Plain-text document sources

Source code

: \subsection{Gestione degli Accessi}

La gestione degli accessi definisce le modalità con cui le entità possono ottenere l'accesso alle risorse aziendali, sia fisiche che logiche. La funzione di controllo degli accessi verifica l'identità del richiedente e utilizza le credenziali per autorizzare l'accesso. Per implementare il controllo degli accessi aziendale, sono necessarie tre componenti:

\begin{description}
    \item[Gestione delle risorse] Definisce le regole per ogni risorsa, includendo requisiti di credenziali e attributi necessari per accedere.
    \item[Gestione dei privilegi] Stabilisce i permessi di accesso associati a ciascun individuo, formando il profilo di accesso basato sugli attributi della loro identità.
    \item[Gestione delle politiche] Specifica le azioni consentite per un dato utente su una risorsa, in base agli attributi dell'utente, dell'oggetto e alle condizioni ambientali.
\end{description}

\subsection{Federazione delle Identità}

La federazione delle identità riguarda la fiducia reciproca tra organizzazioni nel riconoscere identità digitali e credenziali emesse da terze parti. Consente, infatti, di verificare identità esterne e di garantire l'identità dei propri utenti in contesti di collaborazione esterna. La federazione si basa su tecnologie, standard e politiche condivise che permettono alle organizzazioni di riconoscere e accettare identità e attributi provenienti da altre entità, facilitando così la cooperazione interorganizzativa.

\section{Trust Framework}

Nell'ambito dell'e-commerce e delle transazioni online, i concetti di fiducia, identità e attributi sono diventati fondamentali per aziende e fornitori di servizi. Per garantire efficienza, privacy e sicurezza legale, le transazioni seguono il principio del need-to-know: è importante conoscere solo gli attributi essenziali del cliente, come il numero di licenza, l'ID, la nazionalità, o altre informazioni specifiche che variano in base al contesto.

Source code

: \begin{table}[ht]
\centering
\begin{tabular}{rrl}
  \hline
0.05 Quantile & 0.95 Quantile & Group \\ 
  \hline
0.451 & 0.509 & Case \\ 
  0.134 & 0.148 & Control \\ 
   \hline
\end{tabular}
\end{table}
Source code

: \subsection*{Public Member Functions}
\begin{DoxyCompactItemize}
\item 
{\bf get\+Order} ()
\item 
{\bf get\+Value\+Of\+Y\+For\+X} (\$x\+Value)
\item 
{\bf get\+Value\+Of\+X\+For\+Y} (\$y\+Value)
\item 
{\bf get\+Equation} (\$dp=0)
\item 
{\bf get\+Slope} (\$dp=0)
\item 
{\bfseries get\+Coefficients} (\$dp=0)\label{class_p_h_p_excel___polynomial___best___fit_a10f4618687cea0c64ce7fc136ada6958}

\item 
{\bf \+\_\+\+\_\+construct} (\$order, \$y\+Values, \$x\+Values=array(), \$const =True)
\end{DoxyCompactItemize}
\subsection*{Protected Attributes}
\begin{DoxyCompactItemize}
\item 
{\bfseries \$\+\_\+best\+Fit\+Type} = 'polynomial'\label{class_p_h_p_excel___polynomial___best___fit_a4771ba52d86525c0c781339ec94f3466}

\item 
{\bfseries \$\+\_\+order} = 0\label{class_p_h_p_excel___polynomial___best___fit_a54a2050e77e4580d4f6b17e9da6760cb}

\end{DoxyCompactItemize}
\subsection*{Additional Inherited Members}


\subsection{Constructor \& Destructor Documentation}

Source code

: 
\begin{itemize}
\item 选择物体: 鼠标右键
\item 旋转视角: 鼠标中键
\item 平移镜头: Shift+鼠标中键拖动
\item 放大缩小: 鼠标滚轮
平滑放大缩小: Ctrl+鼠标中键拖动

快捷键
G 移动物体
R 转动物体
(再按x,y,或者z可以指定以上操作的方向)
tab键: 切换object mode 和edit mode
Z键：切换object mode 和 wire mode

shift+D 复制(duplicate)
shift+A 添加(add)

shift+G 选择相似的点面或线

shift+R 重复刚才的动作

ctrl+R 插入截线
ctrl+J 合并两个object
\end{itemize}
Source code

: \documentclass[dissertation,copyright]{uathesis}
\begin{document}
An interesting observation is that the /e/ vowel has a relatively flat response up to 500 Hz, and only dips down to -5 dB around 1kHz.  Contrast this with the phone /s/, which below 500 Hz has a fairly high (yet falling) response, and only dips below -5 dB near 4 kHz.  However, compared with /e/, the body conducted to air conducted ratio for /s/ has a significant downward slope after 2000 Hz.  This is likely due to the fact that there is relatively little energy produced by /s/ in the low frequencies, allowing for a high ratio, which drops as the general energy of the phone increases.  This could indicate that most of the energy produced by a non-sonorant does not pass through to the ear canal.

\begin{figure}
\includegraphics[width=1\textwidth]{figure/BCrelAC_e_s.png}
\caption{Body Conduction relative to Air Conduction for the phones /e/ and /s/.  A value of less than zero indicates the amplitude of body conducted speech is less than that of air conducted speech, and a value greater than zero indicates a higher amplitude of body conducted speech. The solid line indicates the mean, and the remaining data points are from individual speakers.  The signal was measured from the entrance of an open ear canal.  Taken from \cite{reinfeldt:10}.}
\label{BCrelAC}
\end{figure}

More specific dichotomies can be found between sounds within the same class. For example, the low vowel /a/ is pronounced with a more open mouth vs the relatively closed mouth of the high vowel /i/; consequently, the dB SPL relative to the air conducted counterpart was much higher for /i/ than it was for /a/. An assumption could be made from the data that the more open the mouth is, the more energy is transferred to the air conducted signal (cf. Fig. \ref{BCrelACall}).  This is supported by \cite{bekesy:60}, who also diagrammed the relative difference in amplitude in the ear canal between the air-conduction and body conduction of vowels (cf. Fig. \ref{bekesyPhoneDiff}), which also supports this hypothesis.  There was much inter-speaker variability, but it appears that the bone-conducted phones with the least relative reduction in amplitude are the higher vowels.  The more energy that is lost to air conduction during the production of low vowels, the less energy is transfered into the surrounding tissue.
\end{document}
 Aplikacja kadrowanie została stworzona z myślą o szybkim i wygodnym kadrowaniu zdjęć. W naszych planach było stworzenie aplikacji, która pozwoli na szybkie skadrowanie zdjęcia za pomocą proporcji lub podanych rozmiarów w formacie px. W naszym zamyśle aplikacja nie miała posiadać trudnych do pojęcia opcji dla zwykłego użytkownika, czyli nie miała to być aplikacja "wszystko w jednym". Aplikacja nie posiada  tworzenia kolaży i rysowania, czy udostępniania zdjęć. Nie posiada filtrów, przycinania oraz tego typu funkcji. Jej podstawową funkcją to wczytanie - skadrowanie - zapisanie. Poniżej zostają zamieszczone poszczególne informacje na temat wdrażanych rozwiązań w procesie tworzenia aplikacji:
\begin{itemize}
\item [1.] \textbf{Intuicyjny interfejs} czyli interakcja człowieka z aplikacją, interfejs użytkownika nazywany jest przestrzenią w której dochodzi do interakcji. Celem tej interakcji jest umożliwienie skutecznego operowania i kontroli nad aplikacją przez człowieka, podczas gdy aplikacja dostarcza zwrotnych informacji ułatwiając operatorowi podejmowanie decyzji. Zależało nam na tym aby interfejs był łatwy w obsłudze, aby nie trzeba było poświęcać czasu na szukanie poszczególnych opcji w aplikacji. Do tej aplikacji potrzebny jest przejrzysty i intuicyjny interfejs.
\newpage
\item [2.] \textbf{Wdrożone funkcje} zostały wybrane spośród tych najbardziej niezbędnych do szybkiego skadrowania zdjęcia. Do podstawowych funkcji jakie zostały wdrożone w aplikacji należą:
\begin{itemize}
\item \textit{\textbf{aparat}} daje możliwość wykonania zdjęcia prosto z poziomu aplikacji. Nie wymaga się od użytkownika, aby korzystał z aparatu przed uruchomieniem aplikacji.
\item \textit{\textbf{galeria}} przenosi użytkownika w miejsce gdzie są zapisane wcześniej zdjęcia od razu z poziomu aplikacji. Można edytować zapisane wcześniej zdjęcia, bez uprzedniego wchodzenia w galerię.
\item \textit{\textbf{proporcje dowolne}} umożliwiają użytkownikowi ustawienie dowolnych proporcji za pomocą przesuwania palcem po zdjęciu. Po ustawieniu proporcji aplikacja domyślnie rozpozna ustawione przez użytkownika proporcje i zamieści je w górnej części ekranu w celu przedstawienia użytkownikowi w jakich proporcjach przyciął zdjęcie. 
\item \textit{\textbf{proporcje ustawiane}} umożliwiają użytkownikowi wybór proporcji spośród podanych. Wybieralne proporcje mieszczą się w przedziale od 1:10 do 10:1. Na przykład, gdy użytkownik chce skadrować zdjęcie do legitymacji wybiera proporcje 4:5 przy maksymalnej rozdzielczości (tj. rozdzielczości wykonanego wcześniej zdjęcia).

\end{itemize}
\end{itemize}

— Exercise details —
Read through the lines above and collect those that contain the string "risorsa".

— Written reply —
    \item[Gestione delle risorse] Definisce le regole per ogni risorsa, includendo requisiti di credenziali e attributi necessari per accedere.
    \item[Gestione delle politiche] Specifica le azioni consentite per un dato utente su una risorsa, in base agli attributi dell'utente, dell'oggetto e alle condizioni ambientali.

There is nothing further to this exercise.